Like wall-hugging geckos, tree frogs are capable of gravity-defying feats of the feet. But new research shows that the two species cling to surfaces in markedly different ways.

The "dry" grip of geckos relies on molecular bonds—firm but easily broken—between tiny fibers in the animal's toe pads and the surfaces on which they stand. But scientists found that frogs use a different approach to hold on.

Biologist Jon Barnes of the University of Glasgow in Scotland, who led the research, used an atomic force microscope (AFM), which can provide images on the scale of billionths of a meter, to scan the feet of White's tree frogs. To the naked eye, the frogs' toe pads appear patterned with flat-topped, hexagonal cells surrounded by grooves filled with mucus. On closer inspection, however, Barnes discovered that the tops were not flat at all but rather were covered by tightly packed "nanopillars," each with a small dimple in the end, which generate powerful friction against the surfaces they contact.

"The AFM can also be used to measure the stiffness of the outer layer of the foot," says Barnes, who published the findings in The Journal of Experimental Biology. "It turns out to be of the same order as silicone rubber. Soft materials are important, for they allow the pad to achieve close contact, following the contours of the surface to which the frog is adhering."

Although mucus can be a lubricant, for tree frogs the substance—only 1.5 times more viscous (resistant to flow) than plain water—serves as a "wet" adhesive. The reason: the nanopillars and larger structures on the toe pads come in direct contact with surfaces. As a result, the small amount of wet mucus between these protrusions provides adhesive forces.

Tree frogs can climb most surfaces, from sheer leaves to glass, with ease, although they do not fare so well on dry, rough materials—presumably because they cannot produce enough mucus to create a continuous fluid layer beneath their pads on such a surface, Barnes says. "In support of this idea is the fact that adhesion dramatically improves if the rough surface is wet," he notes.

Walter Federle, a zoologist at the University of Cambridge in England who studies adhesion, says the study sheds light on the material properties of frog toes at the microscopic level and clarifies that nanopillars play "an important role in adhesion." But he notes that the exact function of these tiny columns is still unclear.

Research on both geckos and tree frogs has tantalized materials scientists with visions of smart adhesives for human applications. For example, a paper in the March 2008 issue of the Journal of the Royal Society Interface estimated that a car brake equipped with a modest patch of  synthetic gecko-grip could stop a 2,200-pound (1,000-kilogram) vehicle traveling 50 miles (80 kilometers) per hour in about 16 feet (five meters).
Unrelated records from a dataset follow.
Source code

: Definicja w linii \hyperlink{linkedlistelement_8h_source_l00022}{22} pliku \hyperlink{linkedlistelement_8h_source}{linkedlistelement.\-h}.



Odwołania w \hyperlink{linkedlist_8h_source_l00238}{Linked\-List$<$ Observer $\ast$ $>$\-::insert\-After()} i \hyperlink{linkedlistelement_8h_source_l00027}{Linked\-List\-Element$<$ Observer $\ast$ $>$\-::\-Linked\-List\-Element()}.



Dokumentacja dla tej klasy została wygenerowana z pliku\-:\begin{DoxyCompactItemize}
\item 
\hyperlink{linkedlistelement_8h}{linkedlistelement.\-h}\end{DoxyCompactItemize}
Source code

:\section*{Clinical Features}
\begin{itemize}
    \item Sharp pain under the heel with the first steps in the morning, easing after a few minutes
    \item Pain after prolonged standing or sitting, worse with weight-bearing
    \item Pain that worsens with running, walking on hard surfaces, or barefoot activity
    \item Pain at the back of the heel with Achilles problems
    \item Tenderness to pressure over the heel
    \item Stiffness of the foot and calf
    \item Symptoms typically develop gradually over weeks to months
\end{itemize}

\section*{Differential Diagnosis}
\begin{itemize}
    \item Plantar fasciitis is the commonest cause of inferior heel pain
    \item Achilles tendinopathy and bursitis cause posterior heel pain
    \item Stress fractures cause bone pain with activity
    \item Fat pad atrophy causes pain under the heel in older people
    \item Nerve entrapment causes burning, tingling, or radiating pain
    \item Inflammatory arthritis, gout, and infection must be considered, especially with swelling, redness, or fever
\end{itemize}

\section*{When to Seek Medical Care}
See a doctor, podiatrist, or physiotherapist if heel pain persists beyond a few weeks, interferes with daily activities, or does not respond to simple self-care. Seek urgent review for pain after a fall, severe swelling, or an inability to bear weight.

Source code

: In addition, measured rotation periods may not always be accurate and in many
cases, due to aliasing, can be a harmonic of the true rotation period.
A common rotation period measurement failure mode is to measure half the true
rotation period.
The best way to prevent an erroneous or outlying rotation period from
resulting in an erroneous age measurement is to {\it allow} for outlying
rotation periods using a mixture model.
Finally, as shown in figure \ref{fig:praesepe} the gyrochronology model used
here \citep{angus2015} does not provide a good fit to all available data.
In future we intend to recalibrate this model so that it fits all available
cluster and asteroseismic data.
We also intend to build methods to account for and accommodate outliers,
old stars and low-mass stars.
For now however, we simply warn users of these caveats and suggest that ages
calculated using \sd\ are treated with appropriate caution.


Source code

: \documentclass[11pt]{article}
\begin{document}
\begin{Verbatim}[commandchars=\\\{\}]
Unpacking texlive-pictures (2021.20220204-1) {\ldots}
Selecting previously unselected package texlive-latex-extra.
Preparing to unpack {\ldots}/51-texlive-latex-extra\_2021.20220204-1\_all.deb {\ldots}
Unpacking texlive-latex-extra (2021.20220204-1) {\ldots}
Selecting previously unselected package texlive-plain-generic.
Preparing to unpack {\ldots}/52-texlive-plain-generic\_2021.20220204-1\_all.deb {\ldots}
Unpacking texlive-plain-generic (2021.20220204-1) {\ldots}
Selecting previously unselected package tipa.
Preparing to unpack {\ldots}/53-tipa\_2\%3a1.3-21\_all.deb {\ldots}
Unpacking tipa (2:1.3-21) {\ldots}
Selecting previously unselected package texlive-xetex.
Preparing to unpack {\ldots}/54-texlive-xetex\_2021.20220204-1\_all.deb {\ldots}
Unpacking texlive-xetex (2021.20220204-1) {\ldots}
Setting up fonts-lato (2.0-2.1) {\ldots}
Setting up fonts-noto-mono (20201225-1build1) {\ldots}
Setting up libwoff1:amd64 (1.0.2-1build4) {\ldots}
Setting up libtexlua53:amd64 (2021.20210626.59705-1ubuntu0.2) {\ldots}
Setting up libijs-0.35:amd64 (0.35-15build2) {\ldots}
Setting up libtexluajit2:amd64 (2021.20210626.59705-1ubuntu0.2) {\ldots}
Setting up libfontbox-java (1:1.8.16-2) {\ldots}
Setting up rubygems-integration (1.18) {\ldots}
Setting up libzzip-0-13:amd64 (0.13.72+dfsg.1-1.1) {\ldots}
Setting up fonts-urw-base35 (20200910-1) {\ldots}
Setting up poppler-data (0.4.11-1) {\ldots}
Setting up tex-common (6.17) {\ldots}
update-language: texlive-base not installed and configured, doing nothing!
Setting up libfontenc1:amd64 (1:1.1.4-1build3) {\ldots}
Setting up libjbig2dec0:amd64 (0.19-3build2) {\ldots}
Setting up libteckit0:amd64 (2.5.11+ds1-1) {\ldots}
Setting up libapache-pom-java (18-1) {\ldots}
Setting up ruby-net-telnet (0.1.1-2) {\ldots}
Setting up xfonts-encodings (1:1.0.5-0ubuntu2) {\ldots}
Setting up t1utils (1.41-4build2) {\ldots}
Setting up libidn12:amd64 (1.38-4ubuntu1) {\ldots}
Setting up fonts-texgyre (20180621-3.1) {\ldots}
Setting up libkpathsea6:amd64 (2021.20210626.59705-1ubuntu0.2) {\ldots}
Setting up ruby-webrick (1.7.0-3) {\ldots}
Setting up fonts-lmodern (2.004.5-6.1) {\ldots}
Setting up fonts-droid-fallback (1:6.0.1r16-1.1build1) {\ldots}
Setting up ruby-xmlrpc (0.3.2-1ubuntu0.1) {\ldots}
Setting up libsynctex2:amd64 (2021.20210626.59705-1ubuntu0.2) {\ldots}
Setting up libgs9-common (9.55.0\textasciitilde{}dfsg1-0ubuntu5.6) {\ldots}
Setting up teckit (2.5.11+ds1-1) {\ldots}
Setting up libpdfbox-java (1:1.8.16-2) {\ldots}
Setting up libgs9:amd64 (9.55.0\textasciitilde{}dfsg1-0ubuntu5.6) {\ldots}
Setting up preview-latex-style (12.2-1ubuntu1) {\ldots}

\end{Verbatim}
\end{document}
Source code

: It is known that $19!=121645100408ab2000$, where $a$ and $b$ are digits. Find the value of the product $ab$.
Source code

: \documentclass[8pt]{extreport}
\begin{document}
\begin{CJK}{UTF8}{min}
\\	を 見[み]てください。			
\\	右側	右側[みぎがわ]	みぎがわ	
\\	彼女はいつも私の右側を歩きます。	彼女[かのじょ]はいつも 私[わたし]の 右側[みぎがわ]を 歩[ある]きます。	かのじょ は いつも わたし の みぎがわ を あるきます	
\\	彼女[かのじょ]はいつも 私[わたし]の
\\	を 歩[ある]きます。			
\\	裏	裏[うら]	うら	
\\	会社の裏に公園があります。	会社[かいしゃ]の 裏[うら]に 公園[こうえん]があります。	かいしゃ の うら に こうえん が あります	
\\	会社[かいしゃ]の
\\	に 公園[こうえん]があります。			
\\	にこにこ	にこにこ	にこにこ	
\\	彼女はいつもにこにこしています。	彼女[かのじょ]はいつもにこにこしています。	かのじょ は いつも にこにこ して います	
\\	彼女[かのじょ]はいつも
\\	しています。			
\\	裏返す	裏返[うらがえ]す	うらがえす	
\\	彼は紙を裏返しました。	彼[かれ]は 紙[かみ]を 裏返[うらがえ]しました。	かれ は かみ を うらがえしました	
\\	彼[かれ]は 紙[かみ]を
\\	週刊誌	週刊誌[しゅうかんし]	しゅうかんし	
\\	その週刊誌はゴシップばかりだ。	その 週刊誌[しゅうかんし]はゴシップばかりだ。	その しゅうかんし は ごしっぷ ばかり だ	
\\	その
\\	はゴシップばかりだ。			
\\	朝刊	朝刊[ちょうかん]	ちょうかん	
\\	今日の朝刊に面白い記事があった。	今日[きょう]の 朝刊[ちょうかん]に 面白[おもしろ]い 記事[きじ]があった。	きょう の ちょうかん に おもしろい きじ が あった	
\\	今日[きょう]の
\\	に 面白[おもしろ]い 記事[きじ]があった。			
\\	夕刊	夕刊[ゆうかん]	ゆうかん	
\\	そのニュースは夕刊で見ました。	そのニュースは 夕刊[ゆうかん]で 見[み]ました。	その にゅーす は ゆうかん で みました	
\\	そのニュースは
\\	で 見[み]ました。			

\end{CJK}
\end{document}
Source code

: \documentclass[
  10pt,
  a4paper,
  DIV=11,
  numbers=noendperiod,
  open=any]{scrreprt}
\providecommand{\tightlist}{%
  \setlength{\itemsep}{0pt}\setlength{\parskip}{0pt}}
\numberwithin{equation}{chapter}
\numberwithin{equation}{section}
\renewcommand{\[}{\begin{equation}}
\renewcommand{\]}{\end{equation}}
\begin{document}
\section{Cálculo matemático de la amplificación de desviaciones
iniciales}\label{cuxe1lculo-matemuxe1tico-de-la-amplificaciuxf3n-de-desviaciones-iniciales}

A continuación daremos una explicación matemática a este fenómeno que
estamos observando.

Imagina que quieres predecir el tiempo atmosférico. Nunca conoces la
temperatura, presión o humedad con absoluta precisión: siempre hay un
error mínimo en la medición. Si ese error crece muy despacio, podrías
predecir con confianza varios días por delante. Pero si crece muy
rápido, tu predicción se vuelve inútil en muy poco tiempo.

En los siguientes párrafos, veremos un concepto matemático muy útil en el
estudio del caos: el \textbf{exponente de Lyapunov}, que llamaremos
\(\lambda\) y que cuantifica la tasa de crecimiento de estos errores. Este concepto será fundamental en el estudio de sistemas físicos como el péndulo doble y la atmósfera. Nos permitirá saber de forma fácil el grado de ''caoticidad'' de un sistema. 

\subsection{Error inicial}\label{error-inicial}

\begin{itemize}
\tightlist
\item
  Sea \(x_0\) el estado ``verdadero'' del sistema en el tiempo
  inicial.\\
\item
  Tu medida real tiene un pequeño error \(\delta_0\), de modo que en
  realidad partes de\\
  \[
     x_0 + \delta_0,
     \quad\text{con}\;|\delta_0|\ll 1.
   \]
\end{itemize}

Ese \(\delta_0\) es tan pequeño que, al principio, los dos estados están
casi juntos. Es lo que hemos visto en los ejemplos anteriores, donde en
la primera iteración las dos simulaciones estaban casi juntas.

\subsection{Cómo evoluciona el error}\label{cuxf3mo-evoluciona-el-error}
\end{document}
Barnes and his colleagues believe understanding the adhesive properties of tree frog feet could lead to better tire design, and perhaps even a nonslip shoe, although they first need to demonstrate that the adhesion—and, equally important, the rapid disengagement from the surface—is maintained on structures much larger than an amphibian's toe. Another possible application of the work, Barnes says, is the creation of a coating to protect nerves during surgery by holding them delicately out of the way of the scalpel.